The Investors Intelligence bull/bear ratio, which measures the level of optimism in the markets, has reached its highest level since 1987 as the markets have broken record after record this year. According to Oppenheimer technician Ari Wald, that could set the stage for another leg higher.

"The bears would counter right that there's too much optimism in the market. ... It sounds scary but what they've failed to report is that the S&P [surged] another 23 percent when it first reached that level in 1987, before reaching that final top," Wald said Wednesday on CNBC's "Trading Nation."

"So we've seen historically, markets able to rally through optimistic conditions until the internal divergences emerge. Right now we don't see those glaring warnings, we think the uptrend continues."

Furthermore, Wald pointed to global equities as confirmation that the bull market remains intact, calling the rally in overseas markets "a very key piece of bullish evidence." This week, Japan's Nikkei rallied to its highest levels in 21 years, while the German DAX hit an all-time intraday high on Wednesday. This while emerging markets have continued to surge, with the EEM ETF now up 33 percent this year.

"The market [is] behaving in a manner that's consistent with the middle innings of a healthy bull market," he said.

The was in negative territory on Thursday, putting it in danger of snapping its longest losing streak in three years, but even in the event of a pullback, Bill Baruch, president of Blue Line Futures, says investors need not worry.

"If we pullback here I do think we will recover very quickly, and I ultimately think that we will finish the year higher than where we are right now, closer to 2,600," he said on "Trading Nation."

Now this pullback could occur, according to Baruch, if the Republican tax plan isn't met with enthusiasm, which seemed to be the case after the initial Thursday morning release.
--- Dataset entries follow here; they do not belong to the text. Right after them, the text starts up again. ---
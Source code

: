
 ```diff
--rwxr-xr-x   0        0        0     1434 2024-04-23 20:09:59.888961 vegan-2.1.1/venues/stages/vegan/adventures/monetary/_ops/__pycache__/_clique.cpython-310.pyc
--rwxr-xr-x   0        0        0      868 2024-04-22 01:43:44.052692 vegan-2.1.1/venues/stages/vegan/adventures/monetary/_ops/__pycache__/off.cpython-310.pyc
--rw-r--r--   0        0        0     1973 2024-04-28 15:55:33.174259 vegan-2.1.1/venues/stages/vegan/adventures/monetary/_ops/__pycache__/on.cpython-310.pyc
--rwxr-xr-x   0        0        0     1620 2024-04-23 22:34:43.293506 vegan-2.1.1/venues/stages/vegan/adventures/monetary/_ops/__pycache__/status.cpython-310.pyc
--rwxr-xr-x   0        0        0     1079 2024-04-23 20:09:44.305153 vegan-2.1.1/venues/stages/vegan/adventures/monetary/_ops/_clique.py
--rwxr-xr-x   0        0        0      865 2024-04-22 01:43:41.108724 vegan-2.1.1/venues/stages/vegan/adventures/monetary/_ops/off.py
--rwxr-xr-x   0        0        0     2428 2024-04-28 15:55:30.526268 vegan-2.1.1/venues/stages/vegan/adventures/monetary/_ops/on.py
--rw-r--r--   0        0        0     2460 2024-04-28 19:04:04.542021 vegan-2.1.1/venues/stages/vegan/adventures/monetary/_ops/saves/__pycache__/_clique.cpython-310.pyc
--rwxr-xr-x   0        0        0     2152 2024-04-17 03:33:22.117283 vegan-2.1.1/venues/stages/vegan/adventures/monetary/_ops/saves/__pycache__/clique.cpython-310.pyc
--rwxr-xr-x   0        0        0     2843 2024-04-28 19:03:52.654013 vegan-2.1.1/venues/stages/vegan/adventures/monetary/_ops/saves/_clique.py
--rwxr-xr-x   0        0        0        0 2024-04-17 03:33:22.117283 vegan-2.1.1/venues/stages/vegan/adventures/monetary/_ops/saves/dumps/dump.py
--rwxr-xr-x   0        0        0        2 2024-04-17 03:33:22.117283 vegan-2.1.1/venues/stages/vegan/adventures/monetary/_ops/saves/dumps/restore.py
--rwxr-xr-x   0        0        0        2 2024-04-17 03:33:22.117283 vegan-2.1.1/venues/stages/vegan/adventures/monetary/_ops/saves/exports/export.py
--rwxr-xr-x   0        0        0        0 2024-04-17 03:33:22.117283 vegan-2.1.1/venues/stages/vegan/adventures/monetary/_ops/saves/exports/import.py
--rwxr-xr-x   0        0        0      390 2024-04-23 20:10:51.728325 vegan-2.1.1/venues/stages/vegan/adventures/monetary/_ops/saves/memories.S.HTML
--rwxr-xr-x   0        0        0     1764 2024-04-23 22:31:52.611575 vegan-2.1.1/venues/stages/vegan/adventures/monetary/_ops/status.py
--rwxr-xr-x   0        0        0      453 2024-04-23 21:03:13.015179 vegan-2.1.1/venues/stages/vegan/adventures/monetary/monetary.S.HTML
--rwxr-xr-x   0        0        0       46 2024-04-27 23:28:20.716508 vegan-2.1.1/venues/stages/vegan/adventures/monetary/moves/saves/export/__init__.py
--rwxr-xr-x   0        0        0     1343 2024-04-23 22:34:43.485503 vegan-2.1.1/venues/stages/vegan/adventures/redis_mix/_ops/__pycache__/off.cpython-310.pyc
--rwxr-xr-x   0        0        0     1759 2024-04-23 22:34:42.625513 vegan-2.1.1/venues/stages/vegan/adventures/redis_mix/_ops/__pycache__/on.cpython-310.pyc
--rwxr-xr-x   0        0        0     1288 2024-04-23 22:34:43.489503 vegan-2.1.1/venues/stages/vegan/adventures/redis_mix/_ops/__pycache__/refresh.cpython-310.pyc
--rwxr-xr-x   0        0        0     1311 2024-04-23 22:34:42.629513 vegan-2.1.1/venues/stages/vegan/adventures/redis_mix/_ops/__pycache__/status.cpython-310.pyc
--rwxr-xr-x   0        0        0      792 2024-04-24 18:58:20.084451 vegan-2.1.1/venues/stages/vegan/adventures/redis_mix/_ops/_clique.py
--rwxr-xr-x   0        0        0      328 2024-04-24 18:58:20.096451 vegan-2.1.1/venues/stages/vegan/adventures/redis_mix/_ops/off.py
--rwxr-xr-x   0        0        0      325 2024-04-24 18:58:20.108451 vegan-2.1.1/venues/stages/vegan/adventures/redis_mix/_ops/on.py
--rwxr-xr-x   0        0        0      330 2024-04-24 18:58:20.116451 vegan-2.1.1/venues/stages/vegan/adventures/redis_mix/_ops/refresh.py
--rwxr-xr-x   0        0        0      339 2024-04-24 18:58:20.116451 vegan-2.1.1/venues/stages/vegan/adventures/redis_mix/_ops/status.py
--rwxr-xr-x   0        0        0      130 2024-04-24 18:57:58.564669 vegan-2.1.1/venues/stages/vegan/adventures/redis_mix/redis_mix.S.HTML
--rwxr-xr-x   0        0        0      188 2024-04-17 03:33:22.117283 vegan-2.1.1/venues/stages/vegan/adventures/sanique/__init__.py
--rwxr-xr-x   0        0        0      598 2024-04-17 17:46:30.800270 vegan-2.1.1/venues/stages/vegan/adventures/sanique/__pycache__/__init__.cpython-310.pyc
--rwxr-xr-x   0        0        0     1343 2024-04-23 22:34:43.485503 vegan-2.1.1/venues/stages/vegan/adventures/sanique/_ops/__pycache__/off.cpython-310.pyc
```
But ultimately, Baruch believes that momentum in the current market could prevail.

"The market broke out of this 10-year trend above 2,507, and I think it has a tremendous amount of momentum," Baruch said, adding that he does expect "the Santa Claus rally into December to help this market finish on a positive note."

With Thursday's drop, the S&P was lower for the first time in three trading days, while the Nasdaq was down for the fifth time in seven trading sessions. The Dow continues to bounce between gains and losses, though the index is still positive for the week.


Correction: Bill Baruch is president of Blue Line Futures. An earlier version misstated his title and firm.